#### Extracted entries ####

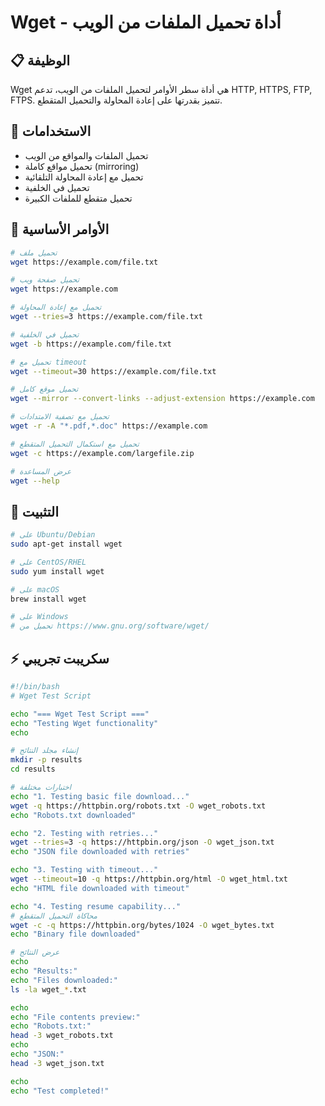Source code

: # Wget - أداة تحميل الملفات من الويب

## 📋 الوظيفة
Wget هي أداة سطر الأوامر لتحميل الملفات من الويب، تدعم HTTP, HTTPS, FTP, FTPS. تتميز بقدرتها على إعادة المحاولة والتحميل المتقطع.

## 🚀 الاستخدامات
- تحميل الملفات والمواقع من الويب
- تحميل مواقع كاملة (mirroring)
- تحميل مع إعادة المحاولة التلقائية
- تحميل في الخلفية
- تحميل متقطع للملفات الكبيرة

## 📝 الأوامر الأساسية
```bash
# تحميل ملف
wget https://example.com/file.txt

# تحميل صفحة ويب
wget https://example.com

# تحميل مع إعادة المحاولة
wget --tries=3 https://example.com/file.txt

# تحميل في الخلفية
wget -b https://example.com/file.txt

# تحميل مع timeout
wget --timeout=30 https://example.com/file.txt

# تحميل موقع كامل
wget --mirror --convert-links --adjust-extension https://example.com

# تحميل مع تصفية الامتدادات
wget -r -A "*.pdf,*.doc" https://example.com

# تحميل مع استكمال التحميل المتقطع
wget -c https://example.com/largefile.zip

# عرض المساعدة
wget --help
```

## 🔧 التثبيت
```bash
# على Ubuntu/Debian
sudo apt-get install wget

# على CentOS/RHEL
sudo yum install wget

# على macOS
brew install wget

# على Windows
# تحميل من https://www.gnu.org/software/wget/
```

## ⚡ سكريبت تجريبي
```bash
#!/bin/bash
# Wget Test Script

echo "=== Wget Test Script ==="
echo "Testing Wget functionality"
echo

# إنشاء مجلد النتائج
mkdir -p results
cd results

# اختبارات مختلفة
echo "1. Testing basic file download..."
wget -q https://httpbin.org/robots.txt -O wget_robots.txt
echo "Robots.txt downloaded"

echo "2. Testing with retries..."
wget --tries=3 -q https://httpbin.org/json -O wget_json.txt
echo "JSON file downloaded with retries"

echo "3. Testing with timeout..."
wget --timeout=10 -q https://httpbin.org/html -O wget_html.txt
echo "HTML file downloaded with timeout"

echo "4. Testing resume capability..."
# محاكاة التحميل المتقطع
wget -c -q https://httpbin.org/bytes/1024 -O wget_bytes.txt
echo "Binary file downloaded"

# عرض النتائج
echo
echo "Results:"
echo "Files downloaded:"
ls -la wget_*.txt

echo
echo "File contents preview:"
echo "Robots.txt:"
head -3 wget_robots.txt
echo
echo "JSON:"
head -3 wget_json.txt

echo
echo "Test completed!"
```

####

Work to be completed
Find every line in the entries that includes the word "timeout", then state how many there are and nothing else.

Reply to the task
5